(WHAT YOU HAVE TO DO) In the data, find each line where the word "itemize" appears and list that line.

[Collected data]
[Start of section]

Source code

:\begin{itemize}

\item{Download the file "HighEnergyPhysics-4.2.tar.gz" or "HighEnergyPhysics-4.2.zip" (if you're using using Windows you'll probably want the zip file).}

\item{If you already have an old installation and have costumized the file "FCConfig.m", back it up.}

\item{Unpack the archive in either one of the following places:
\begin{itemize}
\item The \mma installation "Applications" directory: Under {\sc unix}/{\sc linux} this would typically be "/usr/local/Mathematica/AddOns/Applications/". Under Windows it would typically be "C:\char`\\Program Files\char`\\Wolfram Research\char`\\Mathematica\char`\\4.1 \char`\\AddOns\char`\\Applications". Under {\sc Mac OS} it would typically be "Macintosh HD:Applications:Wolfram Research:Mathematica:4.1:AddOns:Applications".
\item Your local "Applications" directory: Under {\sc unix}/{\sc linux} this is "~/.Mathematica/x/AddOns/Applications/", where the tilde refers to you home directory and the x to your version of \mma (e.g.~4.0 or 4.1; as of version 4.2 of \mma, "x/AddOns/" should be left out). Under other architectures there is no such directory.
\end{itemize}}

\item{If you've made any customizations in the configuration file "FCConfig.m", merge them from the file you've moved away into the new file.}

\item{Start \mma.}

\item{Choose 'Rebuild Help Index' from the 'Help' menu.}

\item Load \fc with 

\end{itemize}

[End of section]

(TASK RESPONSE)
:\begin{itemize}
\begin{itemize}
\end{itemize}}
\end{itemize}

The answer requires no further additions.